The injuries took their toll. Wood has previously admitted falling out of love with cricket when he was forced to spend more time on the sidelines focusing on recovery, instead of taking wickets.
Right now those negative thoughts could hardly be further from the mind of the Durham fast bowler.
Wood has worked with psychologist David Young to change his mindset when bowling, but it is the lengthening of his previously short, snappy run-up which has really made the difference.
Charging in from further back, everything has clicked for Wood. Alongside Jofra Archer, he was a key part of England’s World Cup win last year, using his pace to take 18 wickets at an average of 25.72.
Back in the Test side after an 11-month break due in part to a side strain, Wood has continued his ascent in South Africa. Having caught the eye mainly for his quick-fire lower-order contribution of 42 in the Port Elizabeth victory, he has now taken centre stage in Johannesburg.
He ran through the top order to leave the hosts 88-6 coming into day three and returned on Sunday to bowl the Proteas out for 183, complete his five-wicket haul and put England well on their way to a 3-1 series win.

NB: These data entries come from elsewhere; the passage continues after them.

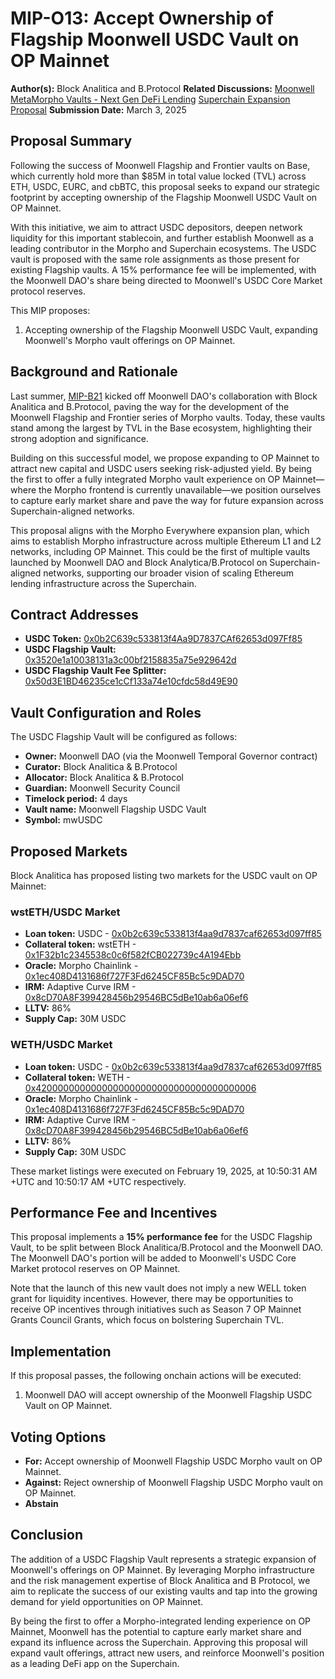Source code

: # MIP-O13: Accept Ownership of Flagship Moonwell USDC Vault on OP Mainnet

**Author(s):** Block Analitica and B.Protocol **Related Discussions:**
[Moonwell MetaMorpho Vaults - Next Gen DeFi Lending](https://forum.moonwell.fi/t/introducing-moonwell-metamorpho-vaults-next-gen-defi-lending/960/16)
[Superchain Expansion Proposal](https://forum.moonwell.fi/t/proposal-to-launch-moonwell-flagship-usdc-vault-on-OP-Mainnet/1540)
**Submission Date:** March 3, 2025

## Proposal Summary

Following the success of Moonwell Flagship and Frontier vaults on Base, which
currently hold more than $85M in total value locked (TVL) across ETH, USDC,
EURC, and cbBTC, this proposal seeks to expand our strategic footprint by
accepting ownership of the Flagship Moonwell USDC Vault on OP Mainnet.

With this initiative, we aim to attract USDC depositors, deepen network
liquidity for this important stablecoin, and further establish Moonwell as a
leading contributor in the Morpho and Superchain ecosystems. The USDC vault is
proposed with the same role assignments as those present for existing Flagship
vaults. A 15% performance fee will be implemented, with the Moonwell DAO's share
being directed to Moonwell's USDC Core Market protocol reserves.

This MIP proposes:

1. Accepting ownership of the Flagship Moonwell USDC Vault, expanding Moonwell's
   Morpho vault offerings on OP Mainnet.

## Background and Rationale

Last summer,
[MIP-B21](https://boardroom.io/moonwell/proposal/cHJvcG9zYWw6bW9vbndlbGw6b25jaGFpbi11cGdyYWRlOjIx)
kicked off Moonwell DAO's collaboration with Block Analitica and B.Protocol,
paving the way for the development of the Moonwell Flagship and Frontier series
of Morpho vaults. Today, these vaults stand among the largest by TVL in the Base
ecosystem, highlighting their strong adoption and significance.

Building on this successful model, we propose expanding to OP Mainnet to attract
new capital and USDC users seeking risk-adjusted yield. By being the first to
offer a fully integrated Morpho vault experience on OP Mainnet—where the Morpho
frontend is currently unavailable—we position ourselves to capture early market
share and pave the way for future expansion across Superchain-aligned networks.

This proposal aligns with the Morpho Everywhere expansion plan, which aims to
establish Morpho infrastructure across multiple Ethereum L1 and L2 networks,
including OP Mainnet. This could be the first of multiple vaults launched by
Moonwell DAO and Block Analytica/B.Protocol on Superchain-aligned networks,
supporting our broader vision of scaling Ethereum lending infrastructure across
the Superchain.

## Contract Addresses

- **USDC Token:**
  [0x0b2C639c533813f4Aa9D7837CAf62653d097Ff85](https://optimistic.etherscan.io/address/0x0b2C639c533813f4Aa9D7837CAf62653d097Ff85)
- **USDC Flagship Vault:**
  [0x3520e1a10038131a3c00bf2158835a75e929642d](https://optimistic.etherscan.io/address/0x3520e1a10038131a3c00bf2158835a75e929642d)
- **USDC Flagship Vault Fee Splitter:**
  [0x50d3E1BD46235ce1cCf133a74e10cfdc58d49E90](https://optimistic.etherscan.io/address/0x50d3E1BD46235ce1cCf133a74e10cfdc58d49E90)

## Vault Configuration and Roles

The USDC Flagship Vault will be configured as follows:

- **Owner:** Moonwell DAO (via the Moonwell Temporal Governor contract)
- **Curator:** Block Analitica & B.Protocol
- **Allocator:** Block Analitica & B.Protocol
- **Guardian:** Moonwell Security Council
- **Timelock period:** 4 days
- **Vault name:** Moonwell Flagship USDC Vault
- **Symbol:** mwUSDC

## Proposed Markets

Block Analitica has proposed listing two markets for the USDC vault on OP
Mainnet:

### wstETH/USDC Market

- **Loan token:** USDC -
  [0x0b2c639c533813f4aa9d7837caf62653d097ff85](https://optimistic.etherscan.io/address/0x0b2c639c533813f4aa9d7837caf62653d097ff85)
- **Collateral token:** wstETH -
  [0x1F32b1c2345538c0c6f582fCB022739c4A194Ebb](https://optimistic.etherscan.io/address/0x1F32b1c2345538c0c6f582fCB022739c4A194Ebb)
- **Oracle:** Morpho Chainlink -
  [0x1ec408D4131686f727F3Fd6245CF85Bc5c9DAD70](https://optimistic.etherscan.io/address/0x1ec408D4131686f727F3Fd6245CF85Bc5c9DAD70)
- **IRM:** Adaptive Curve IRM -
  [0x8cD70A8F399428456b29546BC5dBe10ab6a06ef6](https://optimistic.etherscan.io/address/0x8cD70A8F399428456b29546BC5dBe10ab6a06ef6)
- **LLTV:** 86%
- **Supply Cap:** 30M USDC

### WETH/USDC Market

- **Loan token:** USDC -
  [0x0b2c639c533813f4aa9d7837caf62653d097ff85](https://optimistic.etherscan.io/address/0x0b2c639c533813f4aa9d7837caf62653d097ff85)
- **Collateral token:** WETH -
  [0x4200000000000000000000000000000000000006](https://optimistic.etherscan.io/address/0x4200000000000000000000000000000000000006)
- **Oracle:** Morpho Chainlink -
  [0x1ec408D4131686f727F3Fd6245CF85Bc5c9DAD70](https://optimistic.etherscan.io/address/0x1ec408D4131686f727F3Fd6245CF85Bc5c9DAD70)
- **IRM:** Adaptive Curve IRM -
  [0x8cD70A8F399428456b29546BC5dBe10ab6a06ef6](https://optimistic.etherscan.io/address/0x8cD70A8F399428456b29546BC5dBe10ab6a06ef6)
- **LLTV:** 86%
- **Supply Cap:** 30M USDC

These market listings were executed on February 19, 2025, at 10:50:31 AM +UTC
and 10:50:17 AM +UTC respectively.

## Performance Fee and Incentives

This proposal implements a **15% performance fee** for the USDC Flagship Vault,
to be split between Block Analitica/B.Protocol and the Moonwell DAO. The
Moonwell DAO's portion will be added to Moonwell's USDC Core Market protocol
reserves on OP Mainnet.

Note that the launch of this new vault does not imply a new WELL token grant for
liquidity incentives. However, there may be opportunities to receive OP
incentives through initiatives such as Season 7 OP Mainnet Grants Council
Grants, which focus on bolstering Superchain TVL.

## Implementation

If this proposal passes, the following onchain actions will be executed:

1. Moonwell DAO will accept ownership of the Moonwell Flagship USDC Vault on OP
   Mainnet.

## Voting Options

- **For:** Accept ownership of Moonwell Flagship USDC Morpho vault on OP
  Mainnet.
- **Against:** Reject ownership of Moonwell Flagship USDC Morpho vault on OP
  Mainnet.
- **Abstain**

## Conclusion

The addition of a USDC Flagship Vault represents a strategic expansion of
Moonwell's offerings on OP Mainnet. By leveraging Morpho infrastructure and the
risk management expertise of Block Analitica and B Protocol, we aim to replicate
the success of our existing vaults and tap into the growing demand for yield
opportunities on OP Mainnet.

By being the first to offer a Morpho-integrated lending experience on OP
Mainnet, Moonwell has the potential to capture early market share and expand its
influence across the Superchain. Approving this proposal will expand vault
offerings, attract new users, and reinforce Moonwell's position as a leading
DeFi app on the Superchain.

His figures of 5-46 added to the 5-41 he claimed in Saint Lucia in February 2019 – his second five-for since the run-up alteration. Altogether since the changes, on average his wickets have cost England just 14.42 runs.
Easing the strain
The changes have reaped benefits and Wood revealed that they came in part due to advice from former West Indies fast bowler Michael Holding.
“He said you’re putting too much strain on your body, lengthen your run-up and since I’ve done that it’s been a lot better,” he told Sky Sports.
“I’ve got a bit more momentum and it’s taken more pressure off my body.
“With the short run I felt I had to force it. You’re not going to have rhythm every time when you’re running in, so I was still having to force it and put that extra strain on my body.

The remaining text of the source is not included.